■ Exercise requirements
In the entries that follow, which lines hold the string "CSRF"? List them.

[Material provided — start]

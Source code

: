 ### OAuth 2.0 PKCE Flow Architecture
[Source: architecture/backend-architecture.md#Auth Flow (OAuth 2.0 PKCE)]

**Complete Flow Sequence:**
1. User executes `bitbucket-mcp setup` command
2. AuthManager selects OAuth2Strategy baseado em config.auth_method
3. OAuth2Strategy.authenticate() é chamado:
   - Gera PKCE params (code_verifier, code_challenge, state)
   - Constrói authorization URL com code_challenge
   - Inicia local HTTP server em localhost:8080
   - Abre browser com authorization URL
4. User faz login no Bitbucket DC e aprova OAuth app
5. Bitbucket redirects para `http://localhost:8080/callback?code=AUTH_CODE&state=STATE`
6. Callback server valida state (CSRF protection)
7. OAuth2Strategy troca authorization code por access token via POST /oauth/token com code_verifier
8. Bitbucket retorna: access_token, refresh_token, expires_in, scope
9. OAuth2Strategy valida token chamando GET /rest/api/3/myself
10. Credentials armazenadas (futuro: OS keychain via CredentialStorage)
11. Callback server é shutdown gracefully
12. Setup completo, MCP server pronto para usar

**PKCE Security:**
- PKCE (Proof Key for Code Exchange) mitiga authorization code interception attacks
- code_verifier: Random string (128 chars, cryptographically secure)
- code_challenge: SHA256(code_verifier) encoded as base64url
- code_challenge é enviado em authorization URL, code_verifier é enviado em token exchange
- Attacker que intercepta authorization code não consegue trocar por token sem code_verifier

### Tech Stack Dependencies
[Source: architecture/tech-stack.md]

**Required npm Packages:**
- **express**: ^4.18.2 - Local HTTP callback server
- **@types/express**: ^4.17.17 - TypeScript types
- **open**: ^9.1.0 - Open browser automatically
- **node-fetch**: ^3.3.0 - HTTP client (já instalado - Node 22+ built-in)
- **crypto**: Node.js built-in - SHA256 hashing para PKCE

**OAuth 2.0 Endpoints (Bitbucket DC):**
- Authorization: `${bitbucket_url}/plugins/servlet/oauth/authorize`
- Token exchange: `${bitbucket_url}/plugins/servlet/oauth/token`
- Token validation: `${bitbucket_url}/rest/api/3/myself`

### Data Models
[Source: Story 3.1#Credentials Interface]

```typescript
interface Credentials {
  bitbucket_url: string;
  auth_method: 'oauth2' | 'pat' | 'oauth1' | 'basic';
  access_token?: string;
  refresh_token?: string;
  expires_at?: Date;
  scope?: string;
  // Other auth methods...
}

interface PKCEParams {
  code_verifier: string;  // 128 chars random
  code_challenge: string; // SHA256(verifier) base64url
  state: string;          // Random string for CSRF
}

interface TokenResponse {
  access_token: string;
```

[Material provided — finish]

■ Task solution
6. Callback server valida state (CSRF protection)
  state: string;          // Random string for CSRF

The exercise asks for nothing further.